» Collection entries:
• • • • •

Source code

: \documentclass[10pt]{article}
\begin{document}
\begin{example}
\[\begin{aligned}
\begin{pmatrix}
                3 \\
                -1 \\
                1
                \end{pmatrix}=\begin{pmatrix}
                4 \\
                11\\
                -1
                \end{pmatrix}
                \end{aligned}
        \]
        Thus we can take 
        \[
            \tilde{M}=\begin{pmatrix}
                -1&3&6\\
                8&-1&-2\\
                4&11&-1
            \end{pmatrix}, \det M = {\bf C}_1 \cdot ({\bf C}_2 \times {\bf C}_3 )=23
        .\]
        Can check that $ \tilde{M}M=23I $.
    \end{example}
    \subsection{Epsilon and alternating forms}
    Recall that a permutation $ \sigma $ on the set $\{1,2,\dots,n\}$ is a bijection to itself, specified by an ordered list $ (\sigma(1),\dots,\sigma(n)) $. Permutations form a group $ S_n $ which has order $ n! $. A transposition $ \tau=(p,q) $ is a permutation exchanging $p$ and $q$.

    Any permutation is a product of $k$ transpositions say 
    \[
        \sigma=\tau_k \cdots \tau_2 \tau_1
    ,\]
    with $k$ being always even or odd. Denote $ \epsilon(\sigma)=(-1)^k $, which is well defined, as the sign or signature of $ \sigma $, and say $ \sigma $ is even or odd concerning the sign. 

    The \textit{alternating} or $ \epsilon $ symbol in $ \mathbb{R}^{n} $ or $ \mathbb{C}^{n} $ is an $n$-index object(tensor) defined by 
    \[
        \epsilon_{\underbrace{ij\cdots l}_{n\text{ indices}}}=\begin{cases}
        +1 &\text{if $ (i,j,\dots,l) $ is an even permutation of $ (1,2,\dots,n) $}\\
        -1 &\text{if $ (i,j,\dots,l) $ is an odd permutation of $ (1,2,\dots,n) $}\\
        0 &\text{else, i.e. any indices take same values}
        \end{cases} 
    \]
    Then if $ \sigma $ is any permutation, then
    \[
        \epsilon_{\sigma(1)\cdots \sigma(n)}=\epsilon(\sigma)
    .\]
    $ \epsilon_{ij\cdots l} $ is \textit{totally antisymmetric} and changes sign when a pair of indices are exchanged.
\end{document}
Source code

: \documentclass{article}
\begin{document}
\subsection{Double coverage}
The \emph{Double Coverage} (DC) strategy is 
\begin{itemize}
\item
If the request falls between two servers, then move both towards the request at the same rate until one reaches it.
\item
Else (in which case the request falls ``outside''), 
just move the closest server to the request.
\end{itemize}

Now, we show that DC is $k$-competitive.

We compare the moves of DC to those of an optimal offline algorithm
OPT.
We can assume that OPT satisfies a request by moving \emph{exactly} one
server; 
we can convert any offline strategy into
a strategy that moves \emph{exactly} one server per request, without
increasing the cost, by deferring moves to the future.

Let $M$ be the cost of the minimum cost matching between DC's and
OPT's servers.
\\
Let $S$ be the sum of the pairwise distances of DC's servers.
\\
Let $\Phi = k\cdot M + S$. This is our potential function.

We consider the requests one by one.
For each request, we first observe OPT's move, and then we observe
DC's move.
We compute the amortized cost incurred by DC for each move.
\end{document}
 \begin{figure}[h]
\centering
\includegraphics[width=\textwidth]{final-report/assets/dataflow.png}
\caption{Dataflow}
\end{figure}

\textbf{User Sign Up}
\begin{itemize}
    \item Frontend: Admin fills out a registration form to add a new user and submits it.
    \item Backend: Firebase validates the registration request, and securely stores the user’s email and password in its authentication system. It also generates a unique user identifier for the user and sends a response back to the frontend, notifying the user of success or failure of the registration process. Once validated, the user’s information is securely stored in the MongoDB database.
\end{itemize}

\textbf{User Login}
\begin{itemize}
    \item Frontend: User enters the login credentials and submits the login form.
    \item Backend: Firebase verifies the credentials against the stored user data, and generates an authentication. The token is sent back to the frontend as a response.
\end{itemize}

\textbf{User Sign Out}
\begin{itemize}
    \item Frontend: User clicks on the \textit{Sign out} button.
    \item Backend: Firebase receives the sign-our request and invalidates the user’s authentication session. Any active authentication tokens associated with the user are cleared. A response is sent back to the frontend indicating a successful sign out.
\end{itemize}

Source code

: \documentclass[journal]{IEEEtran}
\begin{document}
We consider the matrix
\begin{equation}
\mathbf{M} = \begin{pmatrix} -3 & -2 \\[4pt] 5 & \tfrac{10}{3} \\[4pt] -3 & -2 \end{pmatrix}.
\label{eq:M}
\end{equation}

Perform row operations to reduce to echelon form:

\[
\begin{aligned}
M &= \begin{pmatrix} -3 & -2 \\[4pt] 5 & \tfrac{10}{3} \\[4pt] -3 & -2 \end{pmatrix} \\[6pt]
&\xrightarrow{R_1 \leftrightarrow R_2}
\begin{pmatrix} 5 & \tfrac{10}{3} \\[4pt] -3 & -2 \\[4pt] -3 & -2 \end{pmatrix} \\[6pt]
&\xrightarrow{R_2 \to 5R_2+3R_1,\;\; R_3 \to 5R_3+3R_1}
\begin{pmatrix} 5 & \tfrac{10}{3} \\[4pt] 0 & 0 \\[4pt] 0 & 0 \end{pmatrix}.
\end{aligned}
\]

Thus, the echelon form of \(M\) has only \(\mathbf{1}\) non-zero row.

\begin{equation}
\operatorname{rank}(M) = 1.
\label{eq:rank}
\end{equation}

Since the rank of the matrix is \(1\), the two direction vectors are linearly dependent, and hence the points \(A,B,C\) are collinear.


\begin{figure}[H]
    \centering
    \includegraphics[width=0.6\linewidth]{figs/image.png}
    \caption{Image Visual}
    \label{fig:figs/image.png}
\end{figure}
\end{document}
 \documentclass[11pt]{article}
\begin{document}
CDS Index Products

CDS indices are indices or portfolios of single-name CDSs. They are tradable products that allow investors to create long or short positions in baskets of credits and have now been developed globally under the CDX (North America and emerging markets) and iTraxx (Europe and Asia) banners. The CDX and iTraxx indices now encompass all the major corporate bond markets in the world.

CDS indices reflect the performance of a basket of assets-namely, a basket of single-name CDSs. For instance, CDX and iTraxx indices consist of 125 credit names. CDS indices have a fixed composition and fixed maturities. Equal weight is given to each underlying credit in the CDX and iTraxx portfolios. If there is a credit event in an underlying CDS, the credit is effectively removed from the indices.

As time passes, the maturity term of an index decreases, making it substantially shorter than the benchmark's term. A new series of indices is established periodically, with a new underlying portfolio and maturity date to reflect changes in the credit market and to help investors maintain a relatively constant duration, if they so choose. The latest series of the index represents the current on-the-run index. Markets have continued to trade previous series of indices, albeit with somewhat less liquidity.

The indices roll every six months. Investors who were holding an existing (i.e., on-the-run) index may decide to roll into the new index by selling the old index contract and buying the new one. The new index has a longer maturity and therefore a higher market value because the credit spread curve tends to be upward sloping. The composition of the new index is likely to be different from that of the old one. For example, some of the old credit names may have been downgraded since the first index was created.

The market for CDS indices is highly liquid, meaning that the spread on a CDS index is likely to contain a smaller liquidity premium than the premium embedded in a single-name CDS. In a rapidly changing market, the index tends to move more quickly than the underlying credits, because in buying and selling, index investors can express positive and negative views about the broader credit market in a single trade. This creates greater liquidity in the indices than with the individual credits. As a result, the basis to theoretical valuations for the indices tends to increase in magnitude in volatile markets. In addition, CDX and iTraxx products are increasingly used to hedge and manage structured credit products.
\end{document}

• • • • •

» Prompt: Every entry above must be reproduced word for word.

» Answer to this exercise:
Source code

: \documentclass[10pt]{article}
\begin{document}
\begin{example}
\[\begin{aligned}
\begin{pmatrix}
                3 \\
                -1 \\
                1
                \end{pmatrix}=\begin{pmatrix}
                4 \\
                11\\
                -1
                \end{pmatrix}
                \end{aligned}
        \]
        Thus we can take 
        \[
            \tilde{M}=\begin{pmatrix}
                -1&3&6\\
                8&-1&-2\\
                4&11&-1
            \end{pmatrix}, \det M = {\bf C}_1 \cdot ({\bf C}_2 \times {\bf C}_3 )=23
        .\]
        Can check that $ \tilde{M}M=23I $.
    \end{example}
    \subsection{Epsilon and alternating forms}
    Recall that a permutation $ \sigma $ on the set $\{1,2,\dots,n\}$ is a bijection to itself, specified by an ordered list $ (\sigma(1),\dots,\sigma(n)) $. Permutations form a group $ S_n $ which has order $ n! $. A transposition $ \tau=(p,q) $ is a permutation exchanging $p$ and $q$.

    Any permutation is a product of $k$ transpositions say 
    \[
        \sigma=\tau_k \cdots \tau_2 \tau_1
    ,\]
    with $k$ being always even or odd. Denote $ \epsilon(\sigma)=(-1)^k $, which is well defined, as the sign or signature of $ \sigma $, and say $ \sigma $ is even or odd concerning the sign. 

    The \textit{alternating} or $ \epsilon $ symbol in $ \mathbb{R}^{n} $ or $ \mathbb{C}^{n} $ is an $n$-index object(tensor) defined by 
    \[
        \epsilon_{\underbrace{ij\cdots l}_{n\text{ indices}}}=\begin{cases}
        +1 &\text{if $ (i,j,\dots,l) $ is an even permutation of $ (1,2,\dots,n) $}\\
        -1 &\text{if $ (i,j,\dots,l) $ is an odd permutation of $ (1,2,\dots,n) $}\\
        0 &\text{else, i.e. any indices take same values}
        \end{cases} 
    \]
    Then if $ \sigma $ is any permutation, then
    \[
        \epsilon_{\sigma(1)\cdots \sigma(n)}=\epsilon(\sigma)
    .\]
    $ \epsilon_{ij\cdots l} $ is \textit{totally antisymmetric} and changes sign when a pair of indices are exchanged.
\end{document}
Source code

: \documentclass{article}
\begin{document}
\subsection{Double coverage}
The \emph{Double Coverage} (DC) strategy is 
\begin{itemize}
\item
If the request falls between two servers, then move both towards the request at the same rate until one reaches it.
\item
Else (in which case the request falls ``outside''), 
just move the closest server to the request.
\end{itemize}

Now, we show that DC is $k$-competitive.

We compare the moves of DC to those of an optimal offline algorithm
OPT.
We can assume that OPT satisfies a request by moving \emph{exactly} one
server; 
we can convert any offline strategy into
a strategy that moves \emph{exactly} one server per request, without
increasing the cost, by deferring moves to the future.

Let $M$ be the cost of the minimum cost matching between DC's and
OPT's servers.
\\
Let $S$ be the sum of the pairwise distances of DC's servers.
\\
Let $\Phi = k\cdot M + S$. This is our potential function.

We consider the requests one by one.
For each request, we first observe OPT's move, and then we observe
DC's move.
We compute the amortized cost incurred by DC for each move.
\end{document}
 \begin{figure}[h]
\centering
\includegraphics[width=\textwidth]{final-report/assets/dataflow.png}
\caption{Dataflow}
\end{figure}

\textbf{User Sign Up}
\begin{itemize}
    \item Frontend: Admin fills out a registration form to add a new user and submits it.
    \item Backend: Firebase validates the registration request, and securely stores the user’s email and password in its authentication system. It also generates a unique user identifier for the user and sends a response back to the frontend, notifying the user of success or failure of the registration process. Once validated, the user’s information is securely stored in the MongoDB database.
\end{itemize}

\textbf{User Login}
\begin{itemize}
    \item Frontend: User enters the login credentials and submits the login form.
    \item Backend: Firebase verifies the credentials against the stored user data, and generates an authentication. The token is sent back to the frontend as a response.
\end{itemize}

\textbf{User Sign Out}
\begin{itemize}
    \item Frontend: User clicks on the \textit{Sign out} button.
    \item Backend: Firebase receives the sign-our request and invalidates the user’s authentication session. Any active authentication tokens associated with the user are cleared. A response is sent back to the frontend indicating a successful sign out.
\end{itemize}

Source code

: \documentclass[journal]{IEEEtran}
\begin{document}
We consider the matrix
\begin{equation}
\mathbf{M} = \begin{pmatrix} -3 & -2 \\[4pt] 5 & \tfrac{10}{3} \\[4pt] -3 & -2 \end{pmatrix}.
\label{eq:M}
\end{equation}

Perform row operations to reduce to echelon form:

\[
\begin{aligned}
M &= \begin{pmatrix} -3 & -2 \\[4pt] 5 & \tfrac{10}{3} \\[4pt] -3 & -2 \end{pmatrix} \\[6pt]
&\xrightarrow{R_1 \leftrightarrow R_2}
\begin{pmatrix} 5 & \tfrac{10}{3} \\[4pt] -3 & -2 \\[4pt] -3 & -2 \end{pmatrix} \\[6pt]
&\xrightarrow{R_2 \to 5R_2+3R_1,\;\; R_3 \to 5R_3+3R_1}
\begin{pmatrix} 5 & \tfrac{10}{3} \\[4pt] 0 & 0 \\[4pt] 0 & 0 \end{pmatrix}.
\end{aligned}
\]

Thus, the echelon form of \(M\) has only \(\mathbf{1}\) non-zero row.

\begin{equation}
\operatorname{rank}(M) = 1.
\label{eq:rank}
\end{equation}

Since the rank of the matrix is \(1\), the two direction vectors are linearly dependent, and hence the points \(A,B,C\) are collinear.


\begin{figure}[H]
    \centering
    \includegraphics[width=0.6\linewidth]{figs/image.png}
    \caption{Image Visual}
    \label{fig:figs/image.png}
\end{figure}
\end{document}
 \documentclass[11pt]{article}
\begin{document}
CDS Index Products

CDS indices are indices or portfolios of single-name CDSs. They are tradable products that allow investors to create long or short positions in baskets of credits and have now been developed globally under the CDX (North America and emerging markets) and iTraxx (Europe and Asia) banners. The CDX and iTraxx indices now encompass all the major corporate bond markets in the world.

CDS indices reflect the performance of a basket of assets-namely, a basket of single-name CDSs. For instance, CDX and iTraxx indices consist of 125 credit names. CDS indices have a fixed composition and fixed maturities. Equal weight is given to each underlying credit in the CDX and iTraxx portfolios. If there is a credit event in an underlying CDS, the credit is effectively removed from the indices.

As time passes, the maturity term of an index decreases, making it substantially shorter than the benchmark's term. A new series of indices is established periodically, with a new underlying portfolio and maturity date to reflect changes in the credit market and to help investors maintain a relatively constant duration, if they so choose. The latest series of the index represents the current on-the-run index. Markets have continued to trade previous series of indices, albeit with somewhat less liquidity.

The indices roll every six months. Investors who were holding an existing (i.e., on-the-run) index may decide to roll into the new index by selling the old index contract and buying the new one. The new index has a longer maturity and therefore a higher market value because the credit spread curve tends to be upward sloping. The composition of the new index is likely to be different from that of the old one. For example, some of the old credit names may have been downgraded since the first index was created.

The market for CDS indices is highly liquid, meaning that the spread on a CDS index is likely to contain a smaller liquidity premium than the premium embedded in a single-name CDS. In a rapidly changing market, the index tends to move more quickly than the underlying credits, because in buying and selling, index investors can express positive and negative views about the broader credit market in a single trade. This creates greater liquidity in the indices than with the individual credits. As a result, the basis to theoretical valuations for the indices tends to increase in magnitude in volatile markets. In addition, CDX and iTraxx products are increasingly used to hedge and manage structured credit products.
\end{document}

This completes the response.